┌──
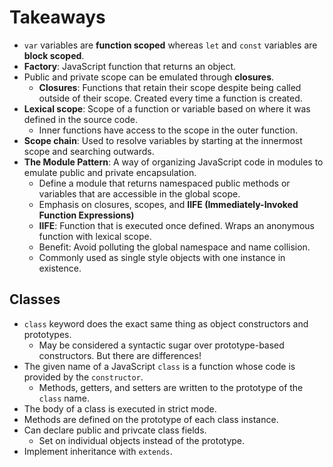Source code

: # Takeaways

- `var` variables are **function scoped** whereas `let` and `const` variables are **block scoped**.
- **Factory**: JavaScript function that returns an object.
- Public and private scope can be emulated through **closures**.
	- **Closures**: Functions that retain their scope despite being called outside of their scope. Created
	every time a function is created.
- **Lexical scope**: Scope of a function or variable based on where it was defined in the source code. 
	- Inner functions have access to the scope in the outer function.
- **Scope chain**: Used to resolve variables by starting at the innermost scope and searching outwards.
- **The Module Pattern**: A way of organizing JavaScript code in modules to emulate public and private encapsulation.
	- Define a module that returns namespaced public methods or variables that are accessible in the global scope.
	- Emphasis on closures, scopes, and **IIFE (Immediately-Invoked Function Expressions)**
	- **IIFE**: Function that is executed once defined. Wraps an anonymous function with lexical scope.
	- Benefit: Avoid polluting the global namespace and name collision.
	- Commonly used as single style objects with one instance in existence. 

## Classes

- `class` keyword does the exact same thing as object constructors and prototypes.
	- May be considered a syntactic sugar over prototype-based constructors. But there are differences!
- The given name of a JavaScript `class` is a function whose code is provided by the `constructor`.
	- Methods, getters, and setters are written to the prototype of the `class` name.
- The body of a class is executed in strict mode.
- Methods are defined on the prototype of each class instance.
- Can declare public and privcate class fields. 
	- Set on individual objects instead of the prototype.
- Implement inheritance with `extends`.
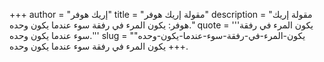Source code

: +++
author = "إريك هوفر"
title = "مقولة إريك هوفر"
description = "مقولة إريك هوفر: يكون المرء في رفقة سوء عندما يكون وحده."
quote = '''يكون المرء في رفقة سوء عندما يكون وحده.''' 
slug = "يكون-المرء-في-رفقة-سوء-عندما-يكون-وحده"
+++
يكون المرء في رفقة سوء عندما يكون وحده.
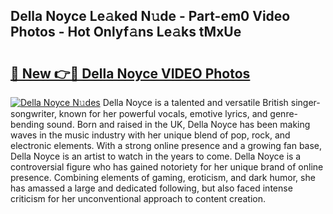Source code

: ## Della Noyce Le𝚊ked N𝚞de - Part-em0 Video Photos - Hot Onlyf𝚊ns Le𝚊ks tMxUe

# <h2><a href="http://ab8526.deff.icu/?id=Della+Noyce">🔗 New 👉🔴 Della Noyce VIDEO Photos</a></h2>

[![Della Noyce N𝚞des](https://i.imgur.com/rIISA9y.gif)](http://ab8526.deff.icu/?id=Della+Noyce)
Della Noyce is a talented and versatile British singer-songwriter, known for her powerful vocals, emotive lyrics, and genre-bending sound. Born and raised in the UK, Della Noyce has been making waves in the music industry with her unique blend of pop, rock, and electronic elements. With a strong online presence and a growing fan base, Della Noyce is an artist to watch in the years to come. Della Noyce is a controversial figure who has gained notoriety for her unique brand of online presence. Combining elements of gaming, eroticism, and dark humor, she has amassed a large and dedicated following, but also faced intense criticism for her unconventional approach to content creation.
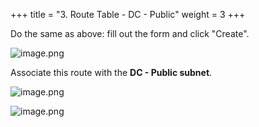 +++
title = "3. Route Table - DC - Public"
weight = 3
+++


Do the same as above: fill out the form and click "Create".


![image.png](/images/004-iv-setup-vpc-dc-resources/16-625473-image.png)


Associate this route with the **DC - Public subnet**.


![image.png](/images/004-iv-setup-vpc-dc-resources/16-878187-image.png)


![image.png](/images/004-iv-setup-vpc-dc-resources/16-639306-image.png)


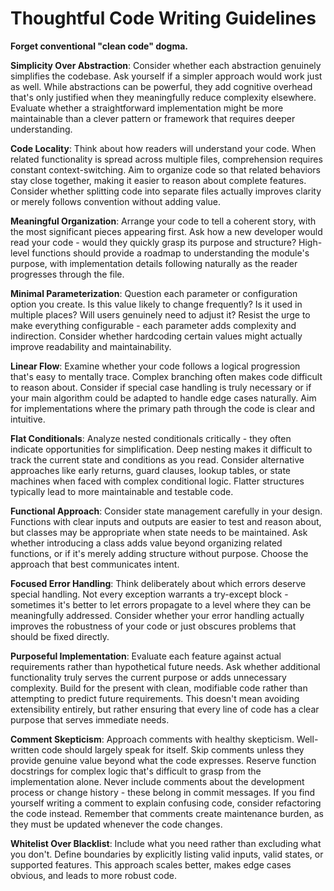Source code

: # Thoughtful Code Writing Guidelines

**Forget conventional "clean code" dogma.**

**Simplicity Over Abstraction**: Consider whether each abstraction genuinely simplifies the codebase. Ask yourself if a simpler approach would work just as well. While abstractions can be powerful, they add cognitive overhead that's only justified when they meaningfully reduce complexity elsewhere. Evaluate whether a straightforward implementation might be more maintainable than a clever pattern or framework that requires deeper understanding.

**Code Locality**: Think about how readers will understand your code. When related functionality is spread across multiple files, comprehension requires constant context-switching. Aim to organize code so that related behaviors stay close together, making it easier to reason about complete features. Consider whether splitting code into separate files actually improves clarity or merely follows convention without adding value.

**Meaningful Organization**: Arrange your code to tell a coherent story, with the most significant pieces appearing first. Ask how a new developer would read your code - would they quickly grasp its purpose and structure? High-level functions should provide a roadmap to understanding the module's purpose, with implementation details following naturally as the reader progresses through the file.

**Minimal Parameterization**: Question each parameter or configuration option you create. Is this value likely to change frequently? Is it used in multiple places? Will users genuinely need to adjust it? Resist the urge to make everything configurable - each parameter adds complexity and indirection. Consider whether hardcoding certain values might actually improve readability and maintainability.

**Linear Flow**: Examine whether your code follows a logical progression that's easy to mentally trace. Complex branching often makes code difficult to reason about. Consider if special case handling is truly necessary or if your main algorithm could be adapted to handle edge cases naturally. Aim for implementations where the primary path through the code is clear and intuitive.

**Flat Conditionals**: Analyze nested conditionals critically - they often indicate opportunities for simplification. Deep nesting makes it difficult to track the current state and conditions as you read. Consider alternative approaches like early returns, guard clauses, lookup tables, or state machines when faced with complex conditional logic. Flatter structures typically lead to more maintainable and testable code.

**Functional Approach**: Consider state management carefully in your design. Functions with clear inputs and outputs are easier to test and reason about, but classes may be appropriate when state needs to be maintained. Ask whether introducing a class adds value beyond organizing related functions, or if it's merely adding structure without purpose. Choose the approach that best communicates intent.

**Focused Error Handling**: Think deliberately about which errors deserve special handling. Not every exception warrants a try-except block - sometimes it's better to let errors propagate to a level where they can be meaningfully addressed. Consider whether your error handling actually improves the robustness of your code or just obscures problems that should be fixed directly.

**Purposeful Implementation**: Evaluate each feature against actual requirements rather than hypothetical future needs. Ask whether additional functionality truly serves the current purpose or adds unnecessary complexity. Build for the present with clean, modifiable code rather than attempting to predict future requirements. This doesn't mean avoiding extensibility entirely, but rather ensuring that every line of code has a clear purpose that serves immediate needs.

**Comment Skepticism**: Approach comments with healthy skepticism. Well-written code should largely speak for itself. Skip comments unless they provide genuine value beyond what the code expresses. Reserve function docstrings for complex logic that's difficult to grasp from the implementation alone. Never include comments about the development process or change history - these belong in commit messages. If you find yourself writing a comment to explain confusing code, consider refactoring the code instead. Remember that comments create maintenance burden, as they must be updated whenever the code changes.

**Whitelist Over Blacklist**: Include what you need rather than excluding what you don't. Define boundaries by explicitly listing valid inputs, valid states, or supported features. This approach scales better, makes edge cases obvious, and leads to more robust code.
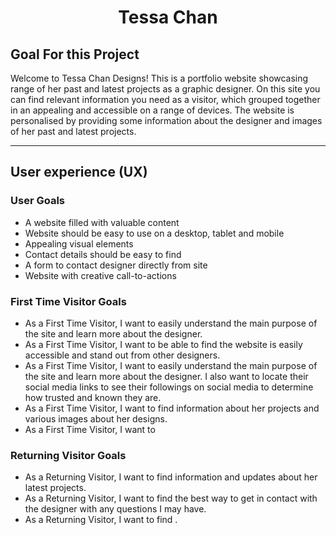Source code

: # <h1 align="center">Tessa Chan</h1>

## Goal For this Project
Welcome to Tessa Chan Designs! This is a portfolio website showcasing range of her past and latest projects as a graphic designer.
On this site you can find relevant information you need as a visitor, which grouped together in an appealing and accessible on a 
range of devices. The website is personalised by providing some information about the designer and images of her past and latest projects.

---
## User experience (UX)

### User Goals
* A website filled with valuable content 
* Website should be easy to use on a desktop, tablet and mobile
* Appealing visual elements
* Contact details should be easy to find
* A form to contact designer directly from site
* Website with creative call-to-actions

### First Time Visitor Goals
* As a First Time Visitor, I want to easily understand the main purpose of the site and learn more about the designer.
* As a First Time Visitor, I want to be able to find the website is easily accessible and stand out from other designers.
* As a First Time Visitor, I want to easily understand the main purpose of the site and learn more about the designer. I also want to locate their social media links to see their followings on social media to determine how trusted and known they are.
* As a First Time Visitor, I want to find information about her projects and various images about her designs.
* As a First Time Visitor, I want to 

### Returning Visitor Goals
* As a Returning Visitor, I want to find information and updates about her latest projects.
* As a Returning Visitor, I want to find the best way to get in contact with the designer with any questions I may have.
* As a Returning Visitor, I want to find .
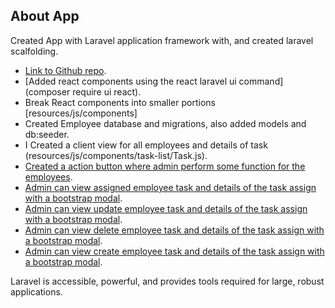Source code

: 

## About App

Created App with Laravel application framework with, and created laravel scalfolding. 

- [Link to Github repo](https://github.com/keniossai/employee-app).
- [Added react components using the react laravel ui command](composer require ui react).
- Break React components into smaller portions [resources/js/components]
- Created Employee database and migrations, also added models and db:seeder.
- I Created a client view for all employees and details of task (resources/js/components/task-list/Task.js).
- [Created a action button where admin perform some function for the employees](resources/js/components/task-list/ActionButton.js).
- [Admin can view assigned employee task and details of the task assign with a bootstrap modal](resources/js/components//task-list/modals/ViewModal.js).
- [Admin can view update employee task and details of the task assign with a bootstrap modal](resources/js/components//task-list/modals/UpdateModal.js).
- [Admin can view delete employee task and details of the task assign with a bootstrap modal](resources/js/components//task-list/modals/DeleteModal.js).
- [Admin can view create employee task and details of the task assign with a bootstrap modal](resources/js/components//task-list/modals/CreateModal.js).

Laravel is accessible, powerful, and provides tools required for large, robust applications.
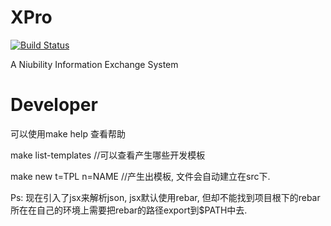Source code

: XPro
====
[![Build Status](https://secure.travis-ci.org/XStation/XPro.png?branch=master)](https://travis-ci.org/XStation/XPro)


A Niubility Information Exchange System



Developer
========

可以使用make help 查看帮助

make list-templates //可以查看产生哪些开发模板

make new t=TPL n=NAME //产生出模板, 文件会自动建立在src下.


Ps:
现在引入了jsx来解析json, jsx默认使用rebar, 但却不能找到项目根下的rebar
所在在自己的环境上需要把rebar的路径export到$PATH中去.
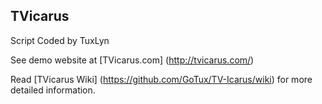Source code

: ## TVicarus
Script Coded by TuxLyn

See demo website at [TVicarus.com] (http://tvicarus.com/)

Read [TVicarus Wiki] (https://github.com/GoTux/TV-Icarus/wiki) for more detailed information.
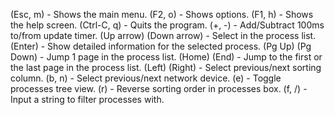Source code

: (Esc, m) - Shows the main menu. 
(F2, o) - Shows options. 
(F1, h) - Shows the help screen. 
(Ctrl-C, q) - Quits the program.
(+, -) - Add/Subtract 100ms to/from update timer. 
(Up arrow) (Down arrow) - Select in the process list. 
(Enter) - Show detailed information for the selected process. 
(Pg Up) (Pg Down) - Jump 1 page in the process list. 
(Home) (End) - Jump to the first or the last page in the process list. 
(Left) (Right) - Select previous/next sorting column. 
(b, n) - Select previous/next network device. 
(e) - Toggle processes tree view. 
(r) - Reverse sorting order in processes box. 
(f, /) - Input a string to filter processes with.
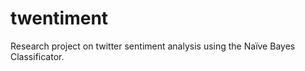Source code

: twentiment
==========

Research project on twitter sentiment analysis using the Naïve Bayes
Classificator.

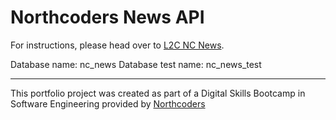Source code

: # Northcoders News API

For instructions, please head over to [L2C NC News](https://l2c.northcoders.com/courses/be/nc-news).

Database name: nc_news
Database test name: nc_news_test

---

This portfolio project was created as part of a Digital Skills Bootcamp in Software Engineering provided by [Northcoders](https://northcoders.com/)
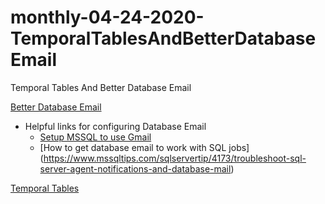 # monthly-04-24-2020-TemporalTablesAndBetterDatabaseEmail
Temporal Tables And Better Database Email

[Better Database Email](https://www.sqlshack.com/reporting-and-alerting-on-job-failure-in-sql-server)

* Helpful links for configuring Database Email
  * [Setup MSSQL to use Gmail](https://www.mssqltips.com/sqlservertip/2578/setup-sql-server-database-mail-to-use-a-gmail-hotmail-or-outlook-account)
  * [How to get database email to work with SQL jobs] (https://www.mssqltips.com/sqlservertip/4173/troubleshoot-sql-server-agent-notifications-and-database-mail)


[Temporal Tables](https://docs.microsoft.com/en-us/sql/relational-databases/tables/temporal-tables?view=sql-server-ver15)
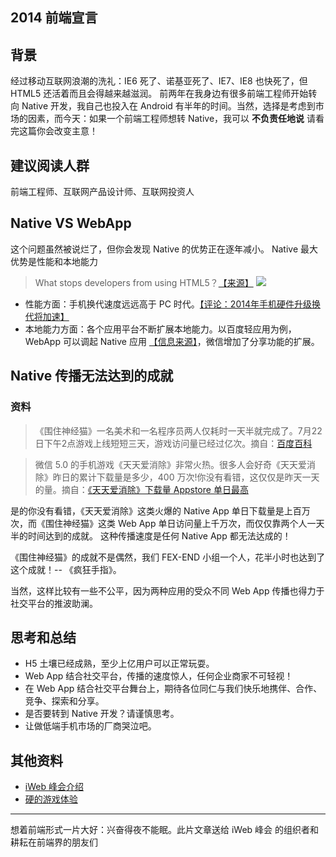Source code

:2014 前端宣言
---

## 背景

经过移动互联网浪潮的洗礼：IE6 死了、诺基亚死了、IE7、IE8 也快死了，但 HTML5 还活着而且会得越来越滋润。
前两年在我身边有很多前端工程师开始转向 Native 开发，我自己也投入在 Android 有半年的时间。当然，选择是考虑到市场的因素，而今天：如果一个前端工程师想转 Native，我可以 **不负责任地说** 请看完这篇你会改变主意！

## 建议阅读人群

前端工程师、互联网产品设计师、互联网投资人

## Native VS WebApp

这个问题虽然被说烂了，但你会发现 Native 的优势正在逐年减小。
Native 最大优势是性能和本地能力

>What stops developers from using HTML5？[【来源】](http://www.visionmobile.com/blog/2013/12/html5-performance-is-fine-what-we-are-missing-is-tools/)
![](http://fex.baidu.com/img/light-component/webapp-issue.png)

* 性能方面：手机换代速度远远高于 PC 时代。[【评论：2014年手机硬件升级换代将加速】](http://www.cnii.com.cn/mobileinternet/2014-01/06/content_1282359.htm)
* 本地能力方面：各个应用平台不断扩展本地能力。以百度轻应用为例，WebApp 可以调起 Native 应用 [【信息来源】](http://clouda.com/blendapi/local/api_document)，微信增加了分享功能的扩展。

## Native 传播无法达到的成就

### 资料

>《围住神经猫》一名美术和一名程序员两人仅耗时一天半就完成了。7月22日下午2点游戏上线短短三天，游戏访问量已经过亿次。摘自：[百度百科](http://baike.baidu.com/view/14402403.htm)

>微信 5.0 的手机游戏《天天爱消除》非常火热。很多人会好奇《天天爱消除》昨日的累计下载量是多少，400 万次!你没有看错，这仅仅是昨天一天的量。摘自：[《天天爱消除》下载量 Appstore 单日最高](http://net.chinabyte.com/31/12685531.shtml)

是的你没有看错，《天天爱消除》这类火爆的 Native App 单日下载量是上百万次，而《围住神经猫》这类 Web App 单日访问量上千万次，而仅仅靠两个人一天半的时间达到的成就。
这种传播速度是任何 Native App 都无法达成的！

《围住神经猫》的成就不是偶然，我们 FEX-END 小组一个人，花半小时也达到了这个成就！-- 《疯狂手指》。

当然，这样比较有一些不公平，因为两种应用的受众不同 Web App 传播也得力于社交平台的推波助澜。

## 思考和总结

* H5 土壤已经成熟，至少上亿用户可以正常玩耍。
* Web App 结合社交平台，传播的速度惊人，任何企业商家不可轻视！
* 在 Web App 结合社交平台舞台上，期待各位同仁与我们快乐地携伴、合作、竞争、探索和分享。
* 是否要转到 Native 开发？请谨慎思考。
* 让做低端手机市场的厂商哭泣吧。

## 其他资料

* [iWeb 峰会介绍](http://2014.html5dw.com/)
* [硬的游戏体验](http://end.baidu.com/)

----

想着前端形式一片大好：兴奋得夜不能眠。此片文章送给 iWeb 峰会 的组织者和耕耘在前端界的朋友们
└──
__What needs to be done__. Please output, exactly as written, the lines above from the one holding "her latest projects." through the one holding "- I Created", both included, with the pictures omitted.

__Answer to the exercise__.
* As a Returning Visitor, I want to find information and updates about her latest projects.
* As a Returning Visitor, I want to find the best way to get in contact with the designer with any questions I may have.
* As a Returning Visitor, I want to find .
Source code

: 

## About App

Created App with Laravel application framework with, and created laravel scalfolding. 

- [Link to Github repo](https://github.com/keniossai/employee-app).
- [Added react components using the react laravel ui command](composer require ui react).
- Break React components into smaller portions [resources/js/components]
- Created Employee database and migrations, also added models and db:seeder.
- I Created a client view for all employees and details of task (resources/js/components/task-list/Task.js).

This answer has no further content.